_WHAT THIS TASK INVOLVES_.
All lines from the one that contains "- **Delegates Sponsoring**: Adam" to the end of the data must be retyped exactly. Pictures are not retyped.

_MATERIAL SUPPLIED_.
Segment Open

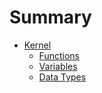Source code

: # Summary

- [Kernel](kernel/README.md)
  - [Functions](kernel/functions.md)
  - [Variables](kernel/variables.md)
  - [Data Types](kernel/data-types.md)

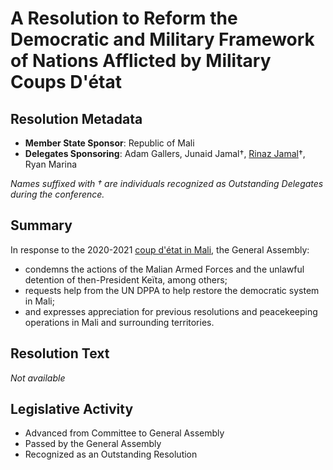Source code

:# A Resolution to Reform the Democratic and Military Framework of Nations Afflicted by Military Coups D'état

## Resolution Metadata

- **Member State Sponsor**: Republic of Mali
- **Delegates Sponsoring**: Adam Gallers, Junaid Jamal†, [Rinaz Jamal](https://www.linkedin.com/in/rinaz-jamal-449007158)†, Ryan Marina

*Names suffixed with † are individuals recognized as Outstanding Delegates during the conference.*

## Summary

In response to the 2020-2021 [coup d'état in Mali](https://en.wikipedia.org/wiki/2021_Malian_coup_d%27%C3%A9tat), the General Assembly:

- condemns the actions of the Malian Armed Forces and the unlawful detention of then-President Keïta, among others;
- requests help from the UN DPPA to help restore the democratic system in Mali;
- and expresses appreciation for previous resolutions and peacekeeping operations in Mali and surrounding territories.

## Resolution Text

*Not available*

## Legislative Activity

- Advanced from Committee to General Assembly
- Passed by the General Assembly
- Recognized as an Outstanding Resolution
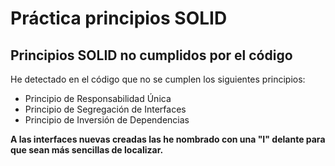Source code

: # Práctica principios SOLID

## Principios SOLID no cumplidos por el código

He detectado en el código que no se cumplen los siguientes principios:

- Principio de Responsabilidad Única
- Principio de Segregación de Interfaces
- Principio de Inversión de Dependencias

**A las interfaces nuevas creadas las he nombrado con una "I" delante para que sean más sencillas de localizar.**

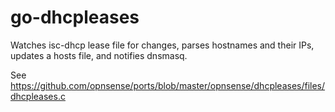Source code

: # go-dhcpleases

Watches isc-dhcp lease file for changes, parses hostnames and their IPs, updates a hosts file, and notifies dnsmasq.

See https://github.com/opnsense/ports/blob/master/opnsense/dhcpleases/files/dhcpleases.c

Segment Closed

_SOLUTION TO THE PROBLEM_.
- **Delegates Sponsoring**: Adam Gallers, Junaid Jamal†, [Rinaz Jamal](https://www.linkedin.com/in/rinaz-jamal-449007158)†, Ryan Marina

*Names suffixed with † are individuals recognized as Outstanding Delegates during the conference.*

## Summary

In response to the 2020-2021 [coup d'état in Mali](https://en.wikipedia.org/wiki/2021_Malian_coup_d%27%C3%A9tat), the General Assembly:

- condemns the actions of the Malian Armed Forces and the unlawful detention of then-President Keïta, among others;
- requests help from the UN DPPA to help restore the democratic system in Mali;
- and expresses appreciation for previous resolutions and peacekeeping operations in Mali and surrounding territories.

## Resolution Text

*Not available*

## Legislative Activity

- Advanced from Committee to General Assembly
- Passed by the General Assembly
- Recognized as an Outstanding Resolution
Source code

: # Práctica principios SOLID

## Principios SOLID no cumplidos por el código

He detectado en el código que no se cumplen los siguientes principios:

- Principio de Responsabilidad Única
- Principio de Segregación de Interfaces
- Principio de Inversión de Dependencias

**A las interfaces nuevas creadas las he nombrado con una "I" delante para que sean más sencillas de localizar.**

Source code

: # go-dhcpleases

Watches isc-dhcp lease file for changes, parses hostnames and their IPs, updates a hosts file, and notifies dnsmasq.

See https://github.com/opnsense/ports/blob/master/opnsense/dhcpleases/files/dhcpleases.c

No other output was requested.